# [SUPPLIED DATA]
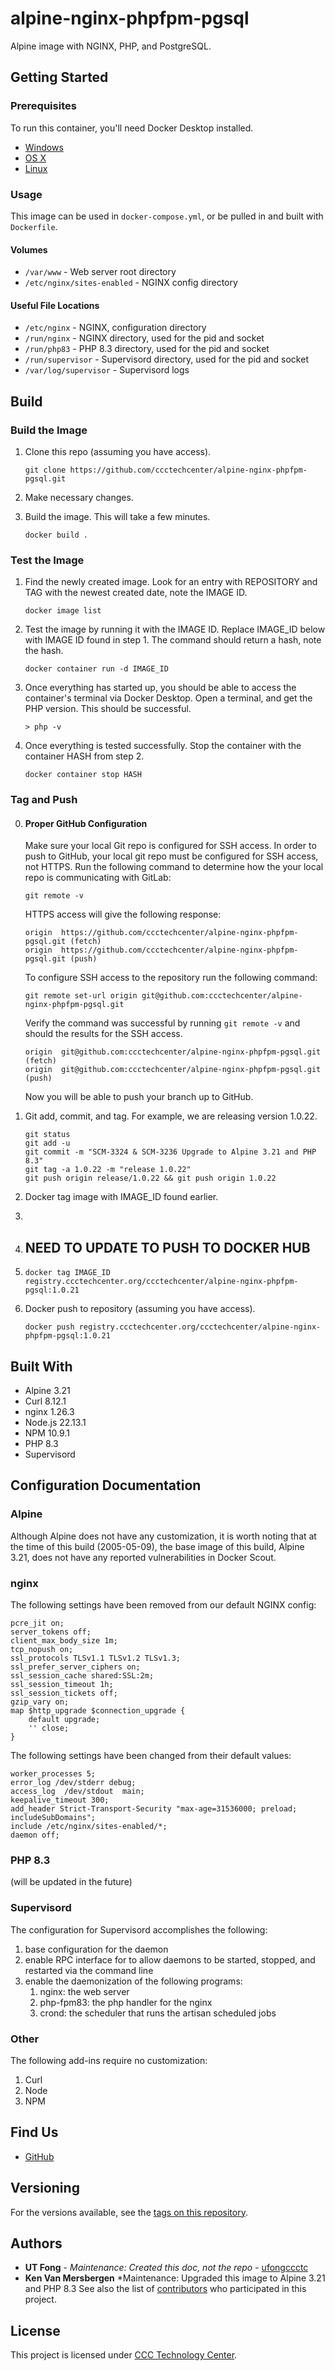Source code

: # alpine-nginx-phpfpm-pgsql

Alpine image with NGINX, PHP, and PostgreSQL.

## Getting Started

### Prerequisites

To run this container, you'll need Docker Desktop installed.

* [Windows](https://docs.docker.com/desktop/setup/install/windows-install/)
* [OS X](https://docs.docker.com/desktop/setup/install/mac-install/)
* [Linux](https://docs.docker.com/desktop/setup/install/linux/)

### Usage

This image can be used in `docker-compose.yml`, or be pulled in and built with `Dockerfile`.

#### Volumes

* `/var/www` - Web server root directory
* `/etc/nginx/sites-enabled` - NGINX config directory

#### Useful File Locations

* `/etc/nginx` - NGINX, configuration directory
* `/run/nginx` - NGINX directory, used for the pid and socket
* `/run/php83` - PHP 8.3 directory, used for the pid and socket
* `/run/supervisor` - Supervisord directory, used for the pid and socket
* `/var/log/supervisor` - Supervisord logs

## Build

### Build the Image

1. Clone this repo (assuming you have access).
   ```
   git clone https://github.com/ccctechcenter/alpine-nginx-phpfpm-pgsql.git
   ```

2. Make necessary changes.

3. Build the image. This will take a few minutes. 
   ```    
   docker build .
   ```
### Test the Image

1. Find the newly created image. Look for an entry with REPOSITORY <none> and TAG <none> with the newest created date, note the IMAGE ID.
   ```
   docker image list
   ```

2. Test the image by running it with the IMAGE ID. Replace IMAGE_ID below with IMAGE ID found in step 1. The command should return a hash, note the hash.
   ```
   docker container run -d IMAGE_ID
   ```

3. Once everything has started up, you should be able to access the container's terminal via Docker Desktop. Open a terminal, and get the PHP version. This should be successful.
   ```
   > php -v
   ```

4. Once everything is tested successfully. Stop the container with the container HASH from step 2.
   ```
   docker container stop HASH
   ```

### Tag and Push

0. #### Proper GitHub Configuration

   Make sure your local Git repo is configured for SSH access. In order to push to GitHub, your local git repo must be configured for SSH access, not HTTPS.
   Run the following command to determine how the your local repo is communicating with GitLab:
   ```
   git remote -v
   ```
   HTTPS access will give the following response:
   ```
   origin  https://github.com/ccctechcenter/alpine-nginx-phpfpm-pgsql.git (fetch)
   origin  https://github.com/ccctechcenter/alpine-nginx-phpfpm-pgsql.git (push)
   ```
   To configure SSH access to the repository run the following command:
   ```
   git remote set-url origin git@github.com:ccctechcenter/alpine-nginx-phpfpm-pgsql.git
   ```
   Verify the command was successful by running ```git remote -v``` and should the results for the SSH access.
   ```
   origin  git@github.com:ccctechcenter/alpine-nginx-phpfpm-pgsql.git (fetch)
   origin  git@github.com:ccctechcenter/alpine-nginx-phpfpm-pgsql.git (push)
   ```

   Now you will be able to push your branch up to GitHub.
 

1. Git add, commit, and tag. For example, we are releasing version 1.0.22.
   ```
   git status
   git add -u
   git commit -m "SCM-3324 & SCM-3236 Upgrade to Alpine 3.21 and PHP 8.3"
   git tag -a 1.0.22 -m "release 1.0.22"
   git push origin release/1.0.22 && git push origin 1.0.22
   ```
   
2. Docker tag image with IMAGE_ID found earlier.
3. 
4. ## NEED TO UPDATE TO PUSH TO DOCKER HUB
5. 
   ```
   docker tag IMAGE_ID registry.ccctechcenter.org/ccctechcenter/alpine-nginx-phpfpm-pgsql:1.0.21
   ```
   
3. Docker push to repository (assuming you have access).
   ```
   docker push registry.ccctechcenter.org/ccctechcenter/alpine-nginx-phpfpm-pgsql:1.0.21
   ```

## Built With

* Alpine 3.21
* Curl 8.12.1
* nginx 1.26.3 
* Node.js 22.13.1
* NPM 10.9.1
* PHP 8.3
* Supervisord

## Configuration Documentation

### Alpine
Although Alpine does not have any customization, it is worth noting that at the time of this build (2005-05-09), the 
base image of this build, Alpine 3.21, does not have any reported vulnerabilities in Docker Scout.

### nginx
The following settings have been removed from our default NGINX config:
```
pcre_jit on;
server_tokens off;
client_max_body_size 1m;
tcp_nopush on;
ssl_protocols TLSv1.1 TLSv1.2 TLSv1.3;
ssl_prefer_server_ciphers on;
ssl_session_cache shared:SSL:2m;
ssl_session_timeout 1h;
ssl_session_tickets off;
gzip_vary on;
map $http_upgrade $connection_upgrade {
    default upgrade;
    '' close;
}
```
The following settings have been changed from their default values:
```
worker_processes 5;
error_log /dev/stderr debug;
access_log  /dev/stdout  main;
keepalive_timeout 300;
add_header Strict-Transport-Security "max-age=31536000; preload; includeSubDomains";
include /etc/nginx/sites-enabled/*;
daemon off;
```

### PHP 8.3
(will be updated in the future)

### Supervisord
The configuration for Supervisord accomplishes the following:
1. base configuration for the daemon
2. enable RPC interface for to allow daemons to be started, stopped, and restarted via the command line
3. enable the daemonization of the following programs:
   1. nginx: the web server
   2. php-fpm83: the php handler for the nginx
   3. crond: the scheduler that runs the artisan scheduled jobs


### Other
The following add-ins require no customization:
1. Curl
2. Node
3. NPM

## Find Us

* [GitHub](https://github.com/ccctechcenter/alpine-nginx-phpfpm-pgsql)

## Versioning

For the versions available, see the
[tags on this repository](https://github.com/your/repository/tags).

## Authors

* **UT Fong** - *Maintenance: Created this doc, not the repo* - [ufongccctc](https://github.com/ufongccctc)
* **Ken Van Mersbergen** *Maintenance: Upgraded this image to Alpine 3.21 and PHP 8.3
See also the list of [contributors](https://github.com/your/repository/contributors) who
participated in this project.

## License

This project is licensed under [CCC Technology Center](https://ccctechcenter.org/).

# [TASK DESCRIPTION]
Count how many lines in the material above hold the word "base", then write the number and nothing more.

# [SOLUTION FOR THIS TASK]
2